--- START ---
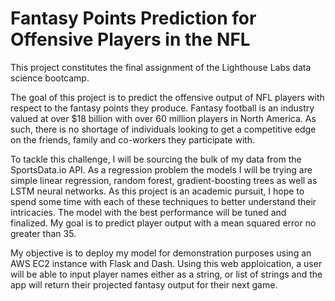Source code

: # Fantasy Points Prediction for Offensive Players in the NFL

This project constitutes the final assignment of the Lighthouse Labs data science bootcamp.

The goal of this project is to predict the offensive output of NFL players with respect to the fantasy points they produce.  Fantasy football is an industry valued at over $18 billion with over 60 million players in North America.  As such, there is no shortage of individuals looking to get a competitive edge on the friends, family and co-workers they participate with.

To tackle this challenge, I will be sourcing the bulk of my data from the SportsData.io API.  As a regression problem the models I will be trying are simple linear regression, random forest, gradient-boosting trees as well as LSTM neural networks.  As this project is an academic pursuit, I hope to spend some time with each of these techniques to better understand their intricacies.  The model with the best performance will be tuned and finalized. My goal is to predict player output with a mean squared error no greater than 35.

My objective is to deploy my model for demonstration purposes using an AWS EC2 instance with Flask and Dash.  Using this web apploication, a user will be able to input player names either as a string, or list of strings and the app will return their projected fantasy output for their next game.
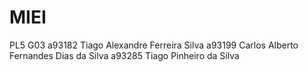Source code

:# MIEI
PL5
G03
a93182 Tiago Alexandre Ferreira Silva
a93199 Carlos Alberto Fernandes Dias da Silva
a93285 Tiago Pinheiro da Silva
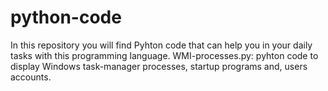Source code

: # python-code
In this repository you will find Pyhton code that can help you in your daily tasks with this programming language.
WMI-processes.py: pyhton code to display Windows task-manager processes, startup programs and, users accounts.
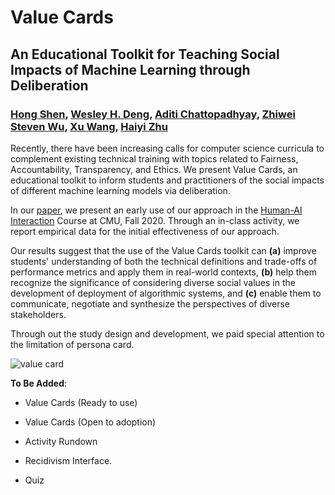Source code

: # Value Cards

## An Educational Toolkit for Teaching Social Impacts of Machine Learning through Deliberation

### [Hong Shen](https://www.andrew.cmu.edu/user//hongs/), [Wesley H. Deng](https://www.wesleydeng.com/), [Aditi Chattopadhyay](https://www.linkedin.com/in/aditi-chattopadhyay/), [Zhiwei Steven Wu](https://zstevenwu.com/), [Xu Wang](http://www.cs.cmu.edu/~xuwang/), [Haiyi Zhu](https://haiyizhu.com/)


Recently, there have been increasing calls for computer science curricula to complement existing technical training with topics related to Fairness, Accountability, Transparency, and Ethics. We present Value Cards, an educational toolkit to inform students and practitioners of the social impacts of different machine learning models via deliberation. 

In our [paper](https://arxiv.org/abs/2010.11411), we present an early use of our approach in the [Human-AI Interaction](https://haiicmu.github.io/) Course at CMU, Fall 2020. Through an in-class activity, we report empirical data for the initial effectiveness of our approach. 

Our results suggest that the use of the Value Cards toolkit can **(a)** improve students' understanding of both the technical definitions and trade-offs of performance metrics and apply them in real-world contexts, **(b)** help them recognize the significance of considering diverse social values in the development of deployment of algorithmic systems, and **(c)** enable them to communicate, negotiate and synthesize the perspectives of diverse stakeholders.

Through out the study design and development, we paid special attention to the limitation of persona card.

![value card](https://github.com/WesDeng/ValueCards/blob/main/Cards.jpg)

**To Be Added**:

- Value Cards (Ready to use)

- Value Cards (Open to adoption)

- Activity Rundown

- Recidivism Interface.

- Quiz

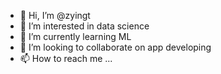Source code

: - 👋 Hi, I’m @zyingt
- 👀 I’m interested in data science
- 🌱 I’m currently learning ML
- 💞️ I’m looking to collaborate on app developing
- 📫 How to reach me ...

<!---
zyingt/zyingt is a ✨ special ✨ repository because its `README.md` (this file) appears on your GitHub profile.
You can click the Preview link to take a look at your changes.
--->
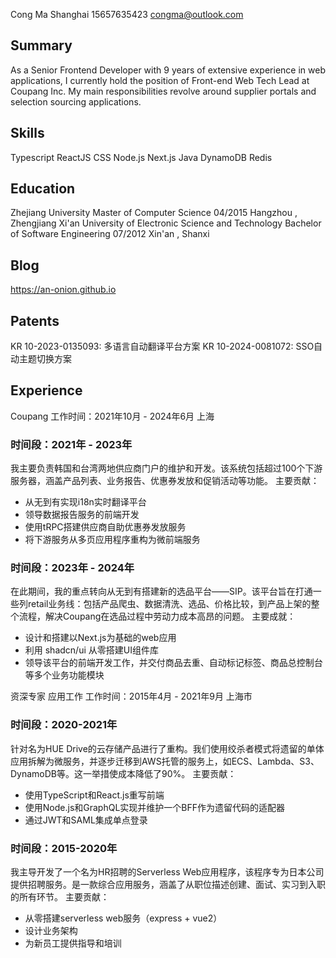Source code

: Cong Ma 
Shanghai 
15657635423
congma@outlook.com

## Summary
As a Senior Frontend Developer with 9 years of extensive experience in web applications, I currently hold the position of Front-end Web Tech Lead at Coupang Inc. My main responsibilities revolve around supplier portals and selection sourcing applications.

## Skills
Typescript
ReactJS
CSS
Node.js
Next.js
Java
DynamoDB
Redis

## Education
Zhejiang University                   Master of Computer Science 
04/2015
Hangzhou , Zhengjiang
Xi'an University of Electronic Science and Technology                   Bachelor of Software Engineering 
07/2012
Xin'an , Shanxi

## Blog
https://an-onion.github.io

## Patents
KR 10-2023-0135093: 多语言自动翻译平台方案
KR 10-2024-0081072: SSO自动主题切换方案

## Experience
Coupang 工作时间：2021年10月 - 2024年6月
上海
### 时间段：2021年 - 2023年

我主要负责韩国和台湾两地供应商门户的维护和开发。该系统包括超过100个下游服务器，涵盖产品列表、业务报告、优惠券发放和促销活动等功能。
主要贡献：
* 从无到有实现i18n实时翻译平台
* 领导数据报告服务的前端开发
* 使用tRPC搭建供应商自助优惠券发放服务
* 将下游服务从多页应用程序重构为微前端服务

### 时间段：2023年 - 2024年

在此期间，我的重点转向从无到有搭建新的选品平台——SIP。该平台旨在打通一些列retail业务线：包括产品爬虫、数据清洗、选品、价格比较，到产品上架的整个流程，解决Coupang在选品过程中劳动力成本高昂的问题。
主要成就：
* 设计和搭建以Next.js为基础的web应用
* 利用 shadcn/ui 从零搭建UI组件库
* 领导该平台的前端开发工作，并交付商品去重、自动标记标签、商品总控制台等多个业务功能模块

资深专家
应用工作 工作时间：2015年4月 - 2021年9月
上海市

### 时间段：2020-2021年

针对名为HUE Drive的云存储产品进行了重构。我们使用绞杀者模式将遗留的单体应用拆解为微服务，并逐步迁移到AWS托管的服务上，如ECS、Lambda、S3、DynamoDB等。这一举措使成本降低了90%。
主要贡献：
* 使用TypeScript和React.js重写前端
* 使用Node.js和GraphQL实现并维护一个BFF作为遗留代码的适配器
* 通过JWT和SAML集成单点登录

### 时间段：2015-2020年

我主导开发了一个名为HR招聘的Serverless Web应用程序，该程序专为日本公司提供招聘服务。是一款综合应用服务，涵盖了从职位描述创建、面试、实习到入职的所有环节。
主要贡献：
* 从零搭建serverless web服务（express + vue2）
* 设计业务架构
* 为新员工提供指导和培训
--- END ---
Show each line in the listing above that has "output".

The goal of this project is to predict the offensive output of NFL players with respect to the fantasy points they produce.  Fantasy football is an industry valued at over $18 billion with over 60 million players in North America.  As such, there is no shortage of individuals looking to get a competitive edge on the friends, family and co-workers they participate with.
To tackle this challenge, I will be sourcing the bulk of my data from the SportsData.io API.  As a regression problem the models I will be trying are simple linear regression, random forest, gradient-boosting trees as well as LSTM neural networks.  As this project is an academic pursuit, I hope to spend some time with each of these techniques to better understand their intricacies.  The model with the best performance will be tuned and finalized. My goal is to predict player output with a mean squared error no greater than 35.
My objective is to deploy my model for demonstration purposes using an AWS EC2 instance with Flask and Dash.  Using this web apploication, a user will be able to input player names either as a string, or list of strings and the app will return their projected fantasy output for their next game.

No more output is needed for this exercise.